You may have spotted executive producer Sean Rankine and his 30-member crew and cast of five as they filmed at various locations across the island last week. Many scenes were also shot in a rented Cayman Kai beach villa, where the cast stayed for five days. “The cast did a lot of fun touristy things – they went to Dolphin Discovery and Rum Point, they were in Cayman Brac yesterday, and tonight Chef Hansel Rankin is making dinner for them,” Rankine said last week.
“It’s been a great getaway for them. Before the cameras even started rolling, the cast members were a group of friends. It was a ‘Stella Got Her Groove Back’ kind of vacation – a great escape for them and an opportunity to bond as women and as friends. They got to be themselves, let their hair down, and get away from their normal lives.”
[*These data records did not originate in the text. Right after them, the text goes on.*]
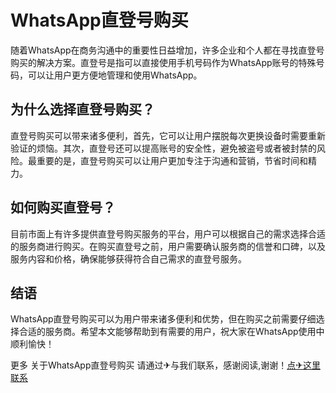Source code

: # WhatsApp直登号购买

随着WhatsApp在商务沟通中的重要性日益增加，许多企业和个人都在寻找直登号购买的解决方案。直登号是指可以直接使用手机号码作为WhatsApp账号的特殊号码，可以让用户更方便地管理和使用WhatsApp。

## 为什么选择直登号购买？

直登号购买可以带来诸多便利，首先，它可以让用户摆脱每次更换设备时需要重新验证的烦恼。其次，直登号还可以提高账号的安全性，避免被盗号或者被封禁的风险。最重要的是，直登号购买可以让用户更加专注于沟通和营销，节省时间和精力。

## 如何购买直登号？

目前市面上有许多提供直登号购买服务的平台，用户可以根据自己的需求选择合适的服务商进行购买。在购买直登号之前，用户需要确认服务商的信誉和口碑，以及服务内容和价格，确保能够获得符合自己需求的直登号服务。

## 结语

WhatsApp直登号购买可以为用户带来诸多便利和优势，但在购买之前需要仔细选择合适的服务商。希望本文能够帮助到有需要的用户，祝大家在WhatsApp使用中顺利愉快！

更多 关于WhatsApp直登号购买 请通过✈与我们联系，感谢阅读,谢谢！[点✈这里联系](https://acc.k02.cc)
Rankine, 41, whose family is from East End, got his start in reality television in 1999 when he was hired as a production assistant on the set of “Real World – Hawaii,” season eight. He has 15 years’ experience, including more than 60 reality shows. For the past seven years, he has been an executive producer for shows including “Kimora: Life in the Fab Lane,” “America’s Next Top Model” and “Basketball Wives.”
Born in Washington, D.C., Rankine grew up in Freehold, New Jersey, and went to university in Arizona before moving to California. He auditioned to be a cast member of “Real World – Boston,” season six, but did not make the cut – and he has no regrets.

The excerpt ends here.